Diagrammatic representation of the reversed basilar artery blood flow following mid-basilar artery occlusion. Inflow occurs via the left posterior communicating artery for bilateral posterior cerebral artery and top of basilar artery. Vertebral arteries supply to bilateral posterior inferior cerebellar arteries. a Left posterior communicating artery. b Left posterior cerebral artery. c Right posterior cerebral artery. d Left anterior inferior cerebellar artery. e Left vertebral artery. f Superior cerebellar artery (maybe absent). g Aneurysm

In the future, how to select suitable endovascular treatment for giant fusiform basilar aneurysm is still a question.

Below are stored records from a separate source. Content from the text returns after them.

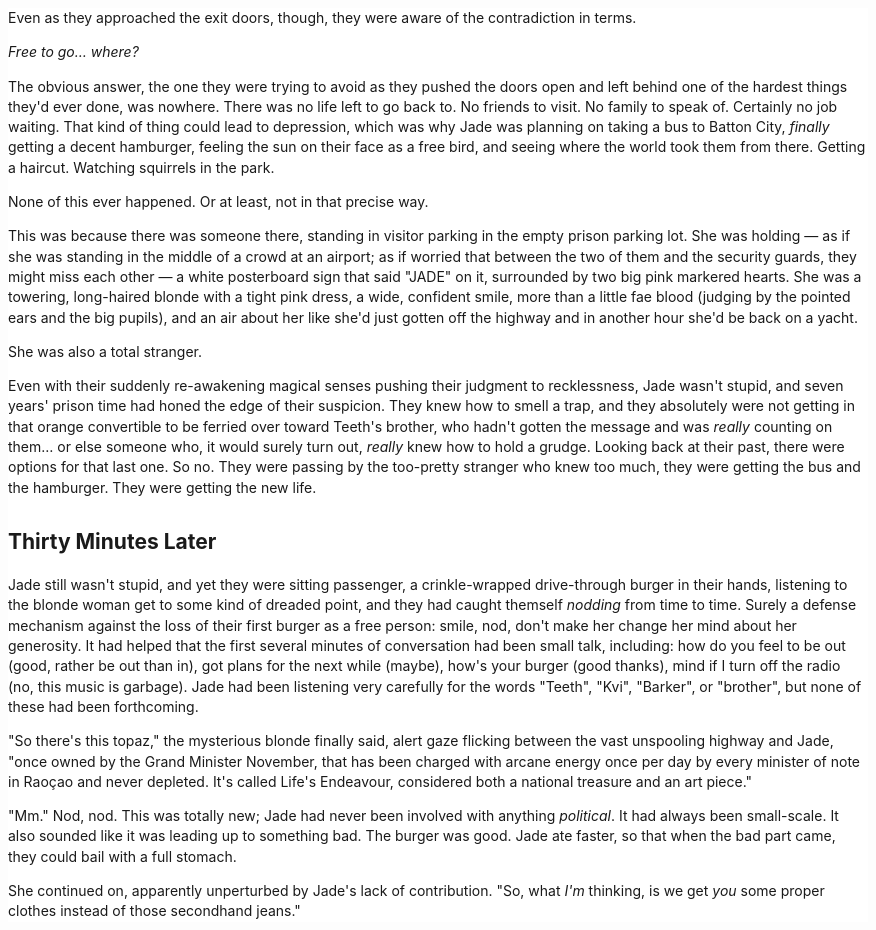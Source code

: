 Even as they approached the exit doors, though, they were aware of the contradiction in terms.

_Free to go… where?_

The obvious answer, the one they were trying to avoid as they pushed the doors open and left behind one of the hardest things they'd ever done, was nowhere. There was no life left to go back to. No friends to visit. No family to speak of. Certainly no job waiting. That kind of thing could lead to depression, which was why Jade was planning on taking a bus to Batton City, _finally_ getting a decent hamburger, feeling the sun on their face as a free bird, and seeing where the world took them from there. Getting a haircut. Watching squirrels in the park.

None of this ever happened. Or at least, not in that precise way.

This was because there was someone there, standing in visitor parking in the empty prison parking lot. She was holding — as if she was standing in the middle of a crowd at an airport; as if worried that between the two of them and the security guards, they might miss each other — a white posterboard sign that said "JADE" on it, surrounded by two big pink markered hearts. She was a towering, long-haired blonde with a tight pink dress, a wide, confident smile, more than a little fae blood (judging by the pointed ears and the big pupils), and an air about her like she'd just gotten off the highway and in another hour she'd be back on a yacht.

She was also a total stranger.

Even with their suddenly re-awakening magical senses pushing their judgment to recklessness, Jade wasn't stupid, and seven years' prison time had honed the edge of their suspicion. They knew how to smell a trap, and they absolutely were not getting in that orange convertible to be ferried over toward Teeth's brother, who hadn't gotten the message and was _really_ counting on them… or else someone who, it would surely turn out, _really_ knew how to hold a grudge. Looking back at their past, there were options for that last one. So no. They were passing by the too-pretty stranger who knew too much, they were getting the bus and the hamburger. They were getting the new life.


## Thirty Minutes Later

Jade still wasn't stupid, and yet they were sitting passenger, a crinkle-wrapped drive-through burger in their hands, listening to the blonde woman get to some kind of dreaded point, and they had caught themself _nodding_ from time to time. Surely a defense mechanism against the loss of their first burger as a free person: smile, nod, don't make her change her mind about her generosity. It had helped that the first several minutes of conversation had been small talk, including: how do you feel to be out (good, rather be out than in), got plans for the next while (maybe), how's your burger (good thanks), mind if I turn off the radio (no, this music is garbage). Jade had been listening very carefully for the words "Teeth", "Kvi", "Barker", or "brother", but none of these had been forthcoming.

"So there's this topaz," the mysterious blonde finally said, alert gaze flicking between the vast unspooling highway and Jade, "once owned by the Grand Minister November, that has been charged with arcane energy once per day by every minister of note in Raoçao and never depleted. It's called Life's Endeavour, considered both a national treasure and an art piece."

"Mm." Nod, nod. This was totally new; Jade had never been involved with anything _political_. It had always been small-scale. It also sounded like it was leading up to something bad. The burger was good. Jade ate faster, so that when the bad part came, they could bail with a full stomach.

She continued on, apparently unperturbed by Jade's lack of contribution. "So, what _I'm_ thinking, is we get _you_ some proper clothes instead of those secondhand jeans."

With the recent introduction of easy-to-place stents and flow diverters, reconstructive endovascular treatment is now possible in most patients with giant fusiform vertebrobasilar aneurysms [27]. But in a recent report of seven patients (six symptomatic, one incidental) with fusiform vertebrobasilar artery aneurysms treated with flow diverters, four patients died, one was severely disabled, and only two did well [28]. Due to the potential risk of perforator ischemia and the risk of very late thrombosis of those flow diverter constructs as well of the risk of remote hemorrhage and late rupture of the aneurysms itself [29, 30], flow diversion treatment by endovascular means is one option but is not necessarily the safest or most definitive treatment modality. For this case, by the current view, the decision to sacrifice vessel distal of the origin of the AICA maybe the most correct treatment.

Conflict of Interest

The authors declare that there are no actual or potential conflicts of interest in relation to this article.